I think we are going to need to go to fellowships because I have never heard of the long internships you mentioned or even orientations. I started 2 jobs at the same time as a new grad inpatient I was given one day orientation on the EMR and started seeing patients. At the outpatient job, no joke, I was given a prescription pad and a client.
Does anyone know if any solid, comparative research was done on this?
I agree, but this is SO new that I don't know if there has been enough time to do a longitudinal study to look at outcomes. I may be a non-issue. I just feel better when I have an NP/PA to work with that has more experience than I do
This will sound terribly ignorant, but based on what I read is going on in bedside care, I don't understand how bedside experience is all that relevant to diagnosing, prescribing and disease mgmt.I'm not suggesting *no* experience, I'm just don't understand the strong connection between med/surg and managing patients in an out patient setting.

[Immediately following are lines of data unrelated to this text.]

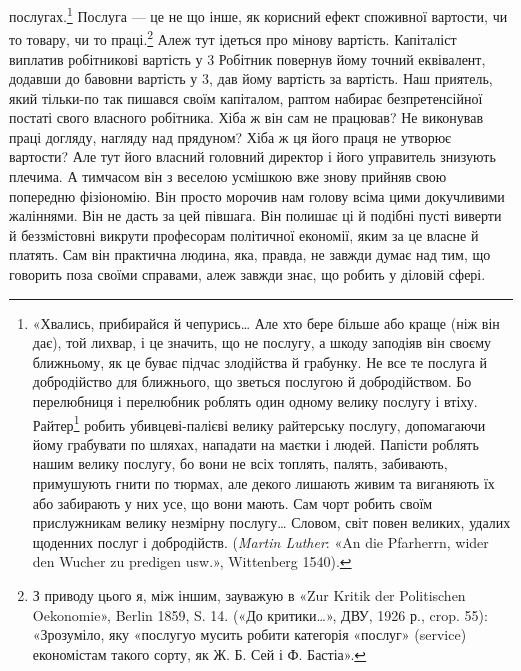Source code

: послугах.\footnote{
«Хвались, прибирайся й чепурись\dots{} Але хто бере
більше або краще (ніж він дає), той лихвар, і це значить, що не послугу,
а шкоду заподіяв він своєму ближньому, як це буває підчас злодійства й грабунку.
Не все те послуга й добродійство для ближнього, що зветься послугою й
добродійством. Бо перелюбниця і перелюбник роблять один одному велику
послугу і втіху. Райтер\footnote*{
-військовий, кінник. \emph{Ред.}
}
робить убивцеві-палієві велику райтерську
послугу, допомагаючи йому грабувати по шляхах, нападати на маєтки і
людей. Папісти роблять нашим велику послугу, бо вони не всіх топлять,
палять, забивають, примушують гнити по тюрмах, але декого лишають
живим та виганяють їх або забирають у них усе, що вони мають. Сам чорт
робить своїм прислужникам велику незмірну послугу\dots{} Словом, світ
повен великих, удалих щоденних послуг і добродійств. (\emph{Martin Luther}:
«An die Pfarherrn, wider den Wucher zu predigen usw.», Wittenberg 1540).
} Послуга — це не що інше, як корисний ефект споживної
вартости, чи то товару, чи то праці.\footnote{
З приводу цього я, між іншим, зауважую в «Zur Kritik der Politischen
Oekonomie», Berlin 1859, S. 14. («До критики\dots{}», ДВУ, 1926 р.,
crop. 55): «Зрозуміло, яку «послугуо мусить робити категорія «послуг»
(service) економістам такого сорту, як Ж. Б. Сей і Ф. Бастіа».
} Алеж тут ідеться
про мінову вартість. Капіталіст виплатив робітникові вартість
у 3 Робітник повернув йому точний еквівалент, додавши
до бавовни вартість у 3, дав йому вартість за вартість.
Наш приятель, який тільки-по так пишався своїм капіталом,
раптом набирає безпретенсійної постаті свого власного робітника.
Хіба ж він сам не працював? Не виконував праці догляду, нагляду
над прядуном? Хіба ж ця його праця не утворює вартости?
Але тут його власний головний директор і його управитель знизують
плечима. А тимчасом він з веселою усмішкою вже знову прийняв
свою попередню фізіономію. Він просто морочив нам голову
всіма цими докучливими жаліннями. Він не дасть за цей півшага.
Він полишає ці й подібні пусті виверти й беззмістовні викрути
професорам політичної економії, яким за це власне й платять.
Сам він практична людина, яка, правда, не завжди думає над тим,
що говорить поза своїми справами, алеж завжди знає, що робить
у діловій сфері.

Not ignorant at all especially with as often as we see it espoused now that all these programs are popping up. I would absolutely assert that the assessment skills we get as seasoned nurses are invaluable. Although not in their scope of practice and not done formally I feel med surg nurses are very experienced at diagnosing and medication management. What about ED nurses? Those chicks and dudes totally tell the docs what is going on! My psych nurses are almost always right on with diagnosing even the more subtle presentations.
One of the first questions I ask when a nurse calls me if they haven't already laid it out for me is "what do you think is going on?" They usually have a good idea of what is wrong and are tuned in to even subtle changes in status so in the rare cases they don't know their description of what is going on will help me trouble shoot and therefore also teach them to troubleshoot and diagnose.

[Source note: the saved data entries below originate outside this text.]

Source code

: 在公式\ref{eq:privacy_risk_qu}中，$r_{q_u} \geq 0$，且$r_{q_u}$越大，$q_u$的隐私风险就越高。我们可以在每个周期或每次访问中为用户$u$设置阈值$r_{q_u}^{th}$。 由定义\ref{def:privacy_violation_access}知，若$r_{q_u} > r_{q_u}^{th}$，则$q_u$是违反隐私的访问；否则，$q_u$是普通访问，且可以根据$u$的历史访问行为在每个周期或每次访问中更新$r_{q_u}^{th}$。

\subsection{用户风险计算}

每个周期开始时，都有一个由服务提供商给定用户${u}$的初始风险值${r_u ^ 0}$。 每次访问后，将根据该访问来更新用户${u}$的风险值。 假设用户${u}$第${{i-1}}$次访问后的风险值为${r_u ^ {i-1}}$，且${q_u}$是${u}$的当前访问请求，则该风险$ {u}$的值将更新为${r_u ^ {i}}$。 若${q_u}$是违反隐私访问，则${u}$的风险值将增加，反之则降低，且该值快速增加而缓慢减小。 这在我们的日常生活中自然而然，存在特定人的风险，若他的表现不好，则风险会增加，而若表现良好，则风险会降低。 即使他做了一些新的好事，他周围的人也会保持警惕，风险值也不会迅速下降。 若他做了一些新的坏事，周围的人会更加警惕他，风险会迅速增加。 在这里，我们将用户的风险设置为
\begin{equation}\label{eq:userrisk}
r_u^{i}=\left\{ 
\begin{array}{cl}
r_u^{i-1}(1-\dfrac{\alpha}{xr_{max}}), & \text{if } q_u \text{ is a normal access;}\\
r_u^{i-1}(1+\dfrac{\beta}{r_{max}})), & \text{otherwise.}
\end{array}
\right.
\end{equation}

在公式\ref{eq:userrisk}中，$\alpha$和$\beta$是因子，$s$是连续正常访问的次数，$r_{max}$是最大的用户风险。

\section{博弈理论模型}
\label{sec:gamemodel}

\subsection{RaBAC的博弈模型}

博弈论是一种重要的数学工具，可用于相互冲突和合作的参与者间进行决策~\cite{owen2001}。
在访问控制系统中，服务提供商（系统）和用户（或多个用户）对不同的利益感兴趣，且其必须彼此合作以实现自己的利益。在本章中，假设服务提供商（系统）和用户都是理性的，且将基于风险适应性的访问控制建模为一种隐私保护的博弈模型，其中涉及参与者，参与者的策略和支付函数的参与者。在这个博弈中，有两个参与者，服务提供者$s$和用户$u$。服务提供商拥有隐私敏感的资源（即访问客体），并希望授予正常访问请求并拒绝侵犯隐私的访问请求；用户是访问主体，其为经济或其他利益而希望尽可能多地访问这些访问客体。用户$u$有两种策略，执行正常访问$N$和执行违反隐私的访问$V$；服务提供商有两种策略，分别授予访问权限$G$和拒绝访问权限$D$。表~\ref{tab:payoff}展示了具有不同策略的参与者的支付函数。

Each area of nursing has different skills but at the very least knowing when the person is actually trying to die on you and when they aren't is a huge plus, imo. I will tell anyone that seeing patients in an outpatient setting for me is harder than inpatient. You have minimal labs, no information about their medication compliance and trust me almost no one is medication compliant and if you send them home with something inappropriate you will won't know until it gets ugly.
Not_A_Hat_Person, RN
2,900 Posts
When you consider how difficult it has been for new grad RNs to find jobs, is it that surprising to find NP students without bedside nursing experience?